Data extract.
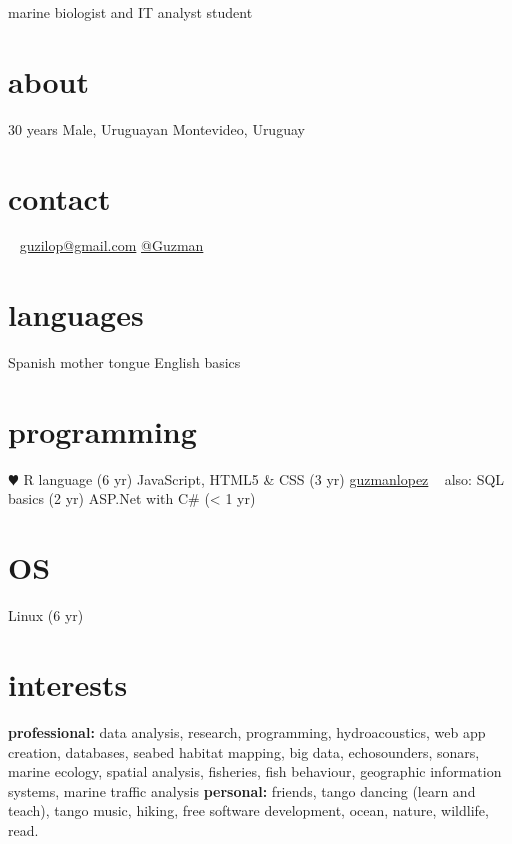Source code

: \documentclass[]{friggeri-cv} %
\begin{document}
{marine biologist and IT analyst student} %


\begin{aside} %
	
\section{about}
30 years
Male, Uruguayan	
{\color{brown} \faHome{}} Montevideo, Uruguay
\section{contact}~
{\color{green} \faEnvelope{}} \href{mailto:guzilop@gmail.com}{guzilop@gmail.com}
{\color{blue} \faSend{}} \href{https://telegram.me/Guzman}{@Guzman}
\section{languages}
Spanish mother tongue
English basics
\section{programming}
{\color{red} $\varheartsuit$} R language (6 yr)
JavaScript, HTML5 \& CSS (3 yr)
\faGithubAlt{} \href{https://github.com/guzmanlopez}{guzmanlopez}
~
also:
SQL basics (2 yr)
ASP.Net with C\# (< 1 yr)
\section{OS}
{\color{gray}\FA \faLinux} Linux (6 yr)
\end{aside}

\section{interests}

\textbf{professional:} data analysis, research, programming, hydroacoustics, web app creation, databases, seabed habitat mapping, big data, echosounders, sonars, marine ecology, spatial analysis, fisheries, fish behaviour, geographic information systems, marine traffic analysis \textbf{personal:} friends, tango dancing (learn and teach), tango music, hiking, free software development, ocean, nature, wildlife, read.\\
\end{document}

Exercise directions. Copy out the preceding entries without a single change, leaving out the pictures.

Response area.
Source code

: \documentclass[]{friggeri-cv} %
\begin{document}
{marine biologist and IT analyst student} %


\begin{aside} %
	
\section{about}
30 years
Male, Uruguayan	
{\color{brown} \faHome{}} Montevideo, Uruguay
\section{contact}~
{\color{green} \faEnvelope{}} \href{mailto:guzilop@gmail.com}{guzilop@gmail.com}
{\color{blue} \faSend{}} \href{https://telegram.me/Guzman}{@Guzman}
\section{languages}
Spanish mother tongue
English basics
\section{programming}
{\color{red} $\varheartsuit$} R language (6 yr)
JavaScript, HTML5 \& CSS (3 yr)
\faGithubAlt{} \href{https://github.com/guzmanlopez}{guzmanlopez}
~
also:
SQL basics (2 yr)
ASP.Net with C\# (< 1 yr)
\section{OS}
{\color{gray}\FA \faLinux} Linux (6 yr)
\end{aside}

\section{interests}

\textbf{professional:} data analysis, research, programming, hydroacoustics, web app creation, databases, seabed habitat mapping, big data, echosounders, sonars, marine ecology, spatial analysis, fisheries, fish behaviour, geographic information systems, marine traffic analysis \textbf{personal:} friends, tango dancing (learn and teach), tango music, hiking, free software development, ocean, nature, wildlife, read.\\
\end{document}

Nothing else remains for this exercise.